There’s a major high school sporting event taking place in Alabama this weekend.
When someone says that in this state, they’re usually talking about football.
But this event won’t feature any popping of pads or yellow flags for unsportsmanlike conduct. It won’t be marred by torn ACLs or broken bones. And there won’t be any coaches stomping up and down the sidelines spewing profanity at a bunch of 15- to 17-year-old children.
This event is a fishing tournament — the Mossy Oak Bassmaster High School Southern Open presented by DICK'S Sporting Goods on Lay Lake. More than 300 teams are signed up — that’s nearly a thousand people when you consider there will be two teammates in each boat, plus a coach or a boat captain.
Other than a little rough patch on their thumbs from handling bass, the winners will leave without a scratch — and there’s virtually no chance anyone will be placed into concussion protocol after it’s over.
Please understand. My intent with this column is not to trash the sport of football.
I’m the most diehard football fan you know.
I was born in Birmingham in 1973, smack dab in the middle of Bear Bryant’s glory days at the University of Alabama. I’ve been ribbed by fishing superstars like Kevin VanDam and Greg Hackney for wearing an Alabama hat with clothes that don’t even remotely match the color crimson.
I live it and breathe it — and I have nothing but respect for the kids who play it.
But I’m glad we’ve reached a point in the evolution of high school sports where kids have other options.
When I was in high school, the boys had three athletic choices: Football during the fall, basketball during the winter and baseball during the spring.
Girls had cheerleading.
But things have changed so much — and in such a good way — that no child should feel obligated to play a sport he or she isn’t suited for.
The first big move for high school sports was the spread of wrestling from the Midwest to the farthest reaches of the country. On a high school wrestling mat, a 120-pound kid is matched with another 120-pound kid — unlike high school football, where a 120-pound defensive back is often asked to step in front of a 220-pound running back.
More schools around the country now have archery and trap shooting teams — two sports that allow children to compete mostly against themselves instead of engaging in a physical mismatch.
Then there’s fishing.
High school fishing has grown to the point that B.A.S.S. now recognizes an annual All-American team. Kids are earning scholarships to move on and fish in college, and college tournaments have turned into major events.
One Bassmaster High School All-American, Pell City (Ala.) High School’s Zeke Gossett, recently had his jersey retired by his school. As far as we know, he’s the first kid in America to have his jersey retired for his high school fishing accomplishments.
How cool is that?
Again, I’m the farthest thing from anti-football.
From the wishbone offense, to the no-huddle spread, to dime packages on defense, I consider myself a student of the game.

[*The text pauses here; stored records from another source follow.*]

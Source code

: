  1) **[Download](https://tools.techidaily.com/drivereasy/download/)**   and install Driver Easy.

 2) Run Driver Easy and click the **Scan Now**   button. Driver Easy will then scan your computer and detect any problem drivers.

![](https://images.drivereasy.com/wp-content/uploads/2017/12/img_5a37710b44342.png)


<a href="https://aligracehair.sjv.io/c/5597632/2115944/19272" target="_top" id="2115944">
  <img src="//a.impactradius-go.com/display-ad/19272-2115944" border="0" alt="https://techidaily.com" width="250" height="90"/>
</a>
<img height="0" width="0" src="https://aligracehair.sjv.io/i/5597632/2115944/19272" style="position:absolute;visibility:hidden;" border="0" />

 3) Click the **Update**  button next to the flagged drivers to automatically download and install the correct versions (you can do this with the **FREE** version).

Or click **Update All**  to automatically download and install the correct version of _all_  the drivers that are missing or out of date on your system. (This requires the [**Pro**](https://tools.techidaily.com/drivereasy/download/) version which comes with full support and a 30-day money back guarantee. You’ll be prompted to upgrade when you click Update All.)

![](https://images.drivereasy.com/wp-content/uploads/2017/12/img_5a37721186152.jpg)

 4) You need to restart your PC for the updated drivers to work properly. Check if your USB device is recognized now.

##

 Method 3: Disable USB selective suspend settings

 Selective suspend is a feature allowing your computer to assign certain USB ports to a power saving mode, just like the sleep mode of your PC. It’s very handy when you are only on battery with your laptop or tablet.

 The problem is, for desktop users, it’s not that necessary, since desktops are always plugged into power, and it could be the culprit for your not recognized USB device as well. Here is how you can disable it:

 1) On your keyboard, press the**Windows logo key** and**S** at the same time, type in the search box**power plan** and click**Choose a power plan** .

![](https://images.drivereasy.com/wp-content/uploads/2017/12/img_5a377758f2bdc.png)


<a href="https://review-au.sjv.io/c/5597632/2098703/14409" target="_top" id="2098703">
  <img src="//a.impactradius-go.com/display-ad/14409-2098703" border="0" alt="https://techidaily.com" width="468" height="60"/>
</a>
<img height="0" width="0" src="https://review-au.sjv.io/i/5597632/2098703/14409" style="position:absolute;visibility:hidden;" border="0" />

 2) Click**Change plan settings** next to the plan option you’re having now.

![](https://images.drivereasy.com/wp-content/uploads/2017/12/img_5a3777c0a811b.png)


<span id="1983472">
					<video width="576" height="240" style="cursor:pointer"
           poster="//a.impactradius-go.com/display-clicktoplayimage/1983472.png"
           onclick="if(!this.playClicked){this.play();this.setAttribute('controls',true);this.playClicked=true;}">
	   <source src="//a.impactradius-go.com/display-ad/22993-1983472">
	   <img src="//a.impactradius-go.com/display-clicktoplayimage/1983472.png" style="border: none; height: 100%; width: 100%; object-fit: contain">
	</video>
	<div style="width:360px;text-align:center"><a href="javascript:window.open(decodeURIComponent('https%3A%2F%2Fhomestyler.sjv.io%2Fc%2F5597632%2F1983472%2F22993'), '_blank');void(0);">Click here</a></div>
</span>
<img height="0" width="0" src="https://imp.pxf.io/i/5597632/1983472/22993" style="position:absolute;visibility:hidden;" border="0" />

But the recent studies linking the physicality of football to life-threatening ailments like Chronic Traumatic Encephalopathy and Amyotrophic Lateral Sclerosis (Lou Gehrig’s disease) are terrifying.
Thankfully, measures are being taken at all levels of the sport to reduce the risk of such long-lasting effects — and if you’re a young kid taking part in your high school’s spring practice right now, I sure hope you’re observing those measures.
Most of all, I hope you’re on the field because you truly want to be.
Not because you think you don’t have other options.